In the midst of chopping our remaining clove of disturbingly mutated garlic, I heard it again - closer this time, and approaching rapidly. The cry grew louder and increasingly plaintive until I realized that it was coming from our porch. Being a cat person, I squealed eagerly, flung open the door, and in wandered the most tremendously obese feline I have ever seen. My extremely allergic husband backed quickly away, looking at me like I'd just thrown our newborn in the river. In a rare moment of rational thought, I realized oh shit...if this creature proves unfriendly, it can kick both our asses. Eager to make peace, I babbled and baby-talked at the cat, inquiring as to where he was from and whether he would like something to eat. Fatty totally ignored me, proceeding instead to waddle straight for our bedroom as fast as his stubby little legs could carry him. He moved at breakneck speed for a 400 pound cat, yet I managed to intervene just before he made contact with my husband's pillow. Cooing apologetically, I then hoisted his massive carcass over my shoulder, and, knees buckling under the strain of his tremendous bulk, chucked him once again onto the porch.

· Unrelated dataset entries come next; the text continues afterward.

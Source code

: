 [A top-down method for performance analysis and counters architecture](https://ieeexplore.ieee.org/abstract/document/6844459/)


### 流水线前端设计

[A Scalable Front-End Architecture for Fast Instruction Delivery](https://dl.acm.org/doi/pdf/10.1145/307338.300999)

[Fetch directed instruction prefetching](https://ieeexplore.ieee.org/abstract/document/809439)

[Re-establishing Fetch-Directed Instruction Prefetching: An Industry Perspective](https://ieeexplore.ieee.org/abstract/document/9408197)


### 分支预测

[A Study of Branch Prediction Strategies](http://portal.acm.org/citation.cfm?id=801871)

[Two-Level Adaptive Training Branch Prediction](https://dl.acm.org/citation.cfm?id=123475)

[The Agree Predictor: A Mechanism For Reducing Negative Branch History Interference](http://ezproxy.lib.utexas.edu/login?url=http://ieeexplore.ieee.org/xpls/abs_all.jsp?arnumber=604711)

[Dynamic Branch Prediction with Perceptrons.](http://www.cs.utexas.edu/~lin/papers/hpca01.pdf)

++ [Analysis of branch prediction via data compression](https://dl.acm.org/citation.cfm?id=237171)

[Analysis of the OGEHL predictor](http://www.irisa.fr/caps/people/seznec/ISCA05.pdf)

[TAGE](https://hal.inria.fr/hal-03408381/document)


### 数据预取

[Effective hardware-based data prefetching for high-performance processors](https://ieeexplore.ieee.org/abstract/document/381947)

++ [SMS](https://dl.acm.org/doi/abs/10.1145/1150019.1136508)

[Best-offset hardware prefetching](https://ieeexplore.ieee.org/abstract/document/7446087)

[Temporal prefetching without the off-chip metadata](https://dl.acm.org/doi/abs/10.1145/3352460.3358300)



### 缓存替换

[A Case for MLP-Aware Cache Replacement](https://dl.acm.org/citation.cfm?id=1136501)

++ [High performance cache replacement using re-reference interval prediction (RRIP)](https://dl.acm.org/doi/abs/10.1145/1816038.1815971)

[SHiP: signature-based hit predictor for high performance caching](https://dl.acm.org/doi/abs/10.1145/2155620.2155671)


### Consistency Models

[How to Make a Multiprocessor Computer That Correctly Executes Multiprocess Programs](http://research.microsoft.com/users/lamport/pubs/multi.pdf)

Corpulent Cat continued to wail right outside our window for the next hour, continuing straight through our dinner and leading me to believe that all the fat bastard really wanted was a taste of our soy meat egg scramble. Perhaps he's dieting.

Later, doing the dishes and murmuring reassuring things and false promises out the window in the direction of the screeching porch-dweller, I suddenly heard human-variety scuffling, followed by the triumphant yells of our neighbor. Upon opening the door I learned that Fatty was actually Oliver, a house cat who had made a break for it earlier that night. Evidently he got as far as our balcony, got hungry, and was bitching at us for not providing snacks for his vacation.

I want a cat. I promise I would feed it better than I feed my husband.